*To do*
Work out how many lines in the data hold the word "Connection", and reply with that number only.
(Information given Opens)
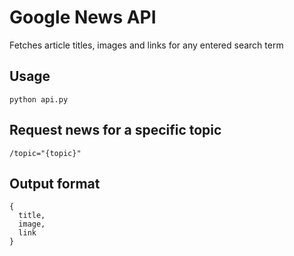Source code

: # Google News API
Fetches article titles, images and links for any entered search term

## Usage

```
python api.py
```

## Request news for a specific topic

```
/topic="{topic}"
```

## Output format

```
{
  title,
  image,
  link
}
```

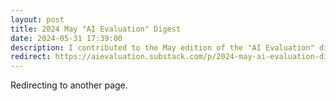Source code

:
 ```yaml
---
layout: post
title: 2024 May "AI Evaluation" Digest
date: 2024-05-31 17:39:00
description: I contributed to the May edition of the "AI Evaluation" digest (on substack)
redirect: https://aievaluation.substack.com/p/2024-may-ai-evaluation-digest
---
```


Redirecting to another page.

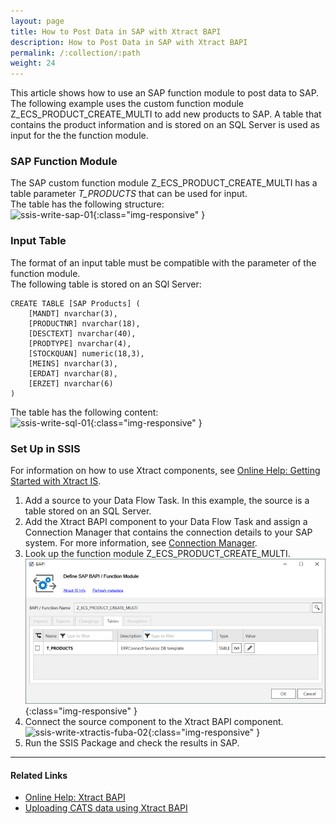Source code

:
 ```yaml
---
layout: page
title: How to Post Data in SAP with Xtract BAPI
description: How to Post Data in SAP with Xtract BAPI
permalink: /:collection/:path
weight: 24
---
```


This article shows how to use an SAP function module to post data to SAP.<br>
The following example uses the custom function module Z_ECS_PRODUCT_CREATE_MULTI to add new products to SAP.
A table that contains the product information and is stored on an SQL Server is used as input for the the function module.

### SAP Function Module
The SAP custom function module Z_ECS_PRODUCT_CREATE_MULTI has a table parameter *T_PRODUCTS* that can be used for input. <br>
The table has the following structure:<br>
![ssis-write-sap-01](/img/content/ssis-write-sap-01.png){:class="img-responsive" }

### Input Table

The format of an input table must be compatible with the parameter of the function module.<br>
The following table is stored on an SQl Server: 

```
CREATE TABLE [SAP Products] (
    [MANDT] nvarchar(3), 
    [PRODUCTNR] nvarchar(18),
    [DESCTEXT] nvarchar(40),
    [PRODTYPE] nvarchar(4),
    [STOCKQUAN] numeric(18,3),
    [MEINS] nvarchar(3),
    [ERDAT] nvarchar(8),
    [ERZET] nvarchar(6)
)
```

The table has the following content:<br>
![ssis-write-sql-01](/img/content/ssis-write-sql-01.png){:class="img-responsive" }

### Set Up in SSIS

For information on how to use Xtract components, see [Online Help: Getting Started with Xtract IS](https://help.theobald-software.com/en/xtract-is/getting-started).

1. Add a source to your Data Flow Task. In this example, the source is a table stored on an SQL Server.
2. Add the Xtract BAPI component to your Data Flow Task and assign a Connection Manager that contains the connection details to your SAP system. 
For more information, see [Connection Manager](https://help.theobald-software.com/en/xtract-is/sap-connection/the-connection-manager).
3. Look up the function module Z_ECS_PRODUCT_CREATE_MULTI.<br>
![ssis-write-xtractis-fuba-01](/img/contents/xis/BAPI-table-input.png){:class="img-responsive" }
4. Connect the source component to the Xtract BAPI component. <br>
![ssis-write-xtractis-fuba-02](/img/content/ssis-write-xtractis-fuba-02.png){:class="img-responsive" }
5. Run the SSIS Package and check the results in SAP.<br>

*****
#### Related Links
- [Online Help: Xtract BAPI](https://help.theobald-software.com/en/xtract-is/bapi)
- [Uploading CATS data using Xtract BAPI](https://kb.theobald-software.com/xtract-is/uploading-cats-data-by-using-xtract-is-bapi?fromSearch=true)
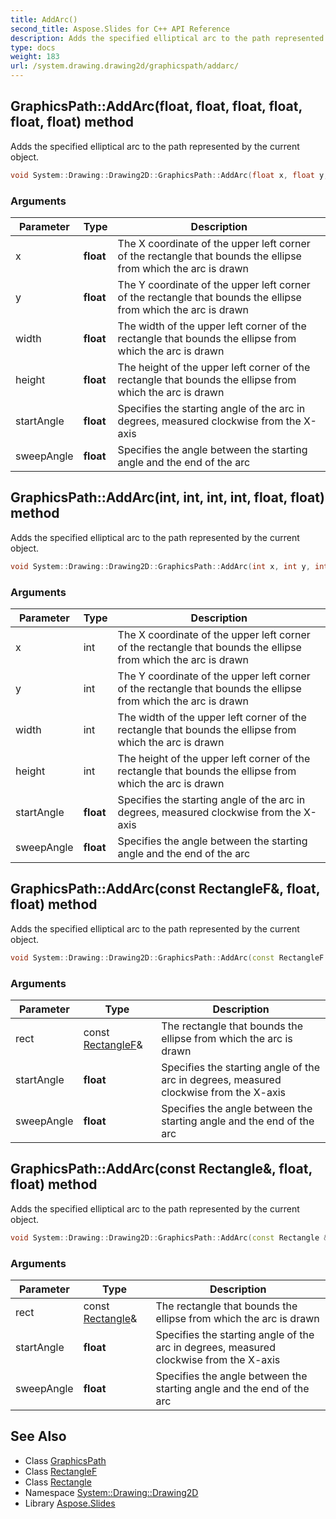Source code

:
 ```yaml
---
title: AddArc()
second_title: Aspose.Slides for C++ API Reference
description: Adds the specified elliptical arc to the path represented by the current object.
type: docs
weight: 183
url: /system.drawing.drawing2d/graphicspath/addarc/
---
```

## GraphicsPath::AddArc(float, float, float, float, float, float) method


Adds the specified elliptical arc to the path represented by the current object.

```cpp
void System::Drawing::Drawing2D::GraphicsPath::AddArc(float x, float y, float width, float height, float startAngle, float sweepAngle)
```


### Arguments

| Parameter | Type | Description |
| --- | --- | --- |
| x | **float** | The X coordinate of the upper left corner of the rectangle that bounds the ellipse from which the arc is drawn |
| y | **float** | The Y coordinate of the upper left corner of the rectangle that bounds the ellipse from which the arc is drawn |
| width | **float** | The width of the upper left corner of the rectangle that bounds the ellipse from which the arc is drawn |
| height | **float** | The height of the upper left corner of the rectangle that bounds the ellipse from which the arc is drawn |
| startAngle | **float** | Specifies the starting angle of the arc in degrees, measured clockwise from the X-axis |
| sweepAngle | **float** | Specifies the angle between the starting angle and the end of the arc |

## GraphicsPath::AddArc(int, int, int, int, float, float) method


Adds the specified elliptical arc to the path represented by the current object.

```cpp
void System::Drawing::Drawing2D::GraphicsPath::AddArc(int x, int y, int width, int height, float startAngle, float sweepAngle)
```


### Arguments

| Parameter | Type | Description |
| --- | --- | --- |
| x | int | The X coordinate of the upper left corner of the rectangle that bounds the ellipse from which the arc is drawn |
| y | int | The Y coordinate of the upper left corner of the rectangle that bounds the ellipse from which the arc is drawn |
| width | int | The width of the upper left corner of the rectangle that bounds the ellipse from which the arc is drawn |
| height | int | The height of the upper left corner of the rectangle that bounds the ellipse from which the arc is drawn |
| startAngle | **float** | Specifies the starting angle of the arc in degrees, measured clockwise from the X-axis |
| sweepAngle | **float** | Specifies the angle between the starting angle and the end of the arc |

## GraphicsPath::AddArc(const RectangleF\&, float, float) method


Adds the specified elliptical arc to the path represented by the current object.

```cpp
void System::Drawing::Drawing2D::GraphicsPath::AddArc(const RectangleF &rect, float startAngle, float sweepAngle)
```


### Arguments

| Parameter | Type | Description |
| --- | --- | --- |
| rect | const [RectangleF](../../../system.drawing/rectanglef/)\& | The rectangle that bounds the ellipse from which the arc is drawn |
| startAngle | **float** | Specifies the starting angle of the arc in degrees, measured clockwise from the X-axis |
| sweepAngle | **float** | Specifies the angle between the starting angle and the end of the arc |

## GraphicsPath::AddArc(const Rectangle\&, float, float) method


Adds the specified elliptical arc to the path represented by the current object.

```cpp
void System::Drawing::Drawing2D::GraphicsPath::AddArc(const Rectangle &rect, float startAngle, float sweepAngle)
```


### Arguments

| Parameter | Type | Description |
| --- | --- | --- |
| rect | const [Rectangle](../../../system.drawing/rectangle/)\& | The rectangle that bounds the ellipse from which the arc is drawn |
| startAngle | **float** | Specifies the starting angle of the arc in degrees, measured clockwise from the X-axis |
| sweepAngle | **float** | Specifies the angle between the starting angle and the end of the arc |

## See Also

* Class [GraphicsPath](../)
* Class [RectangleF](../../../system.drawing/rectanglef/)
* Class [Rectangle](../../../system.drawing/rectangle/)
* Namespace [System::Drawing::Drawing2D](../../)
* Library [Aspose.Slides](../../../)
(Information given Closes)
*Your response*
2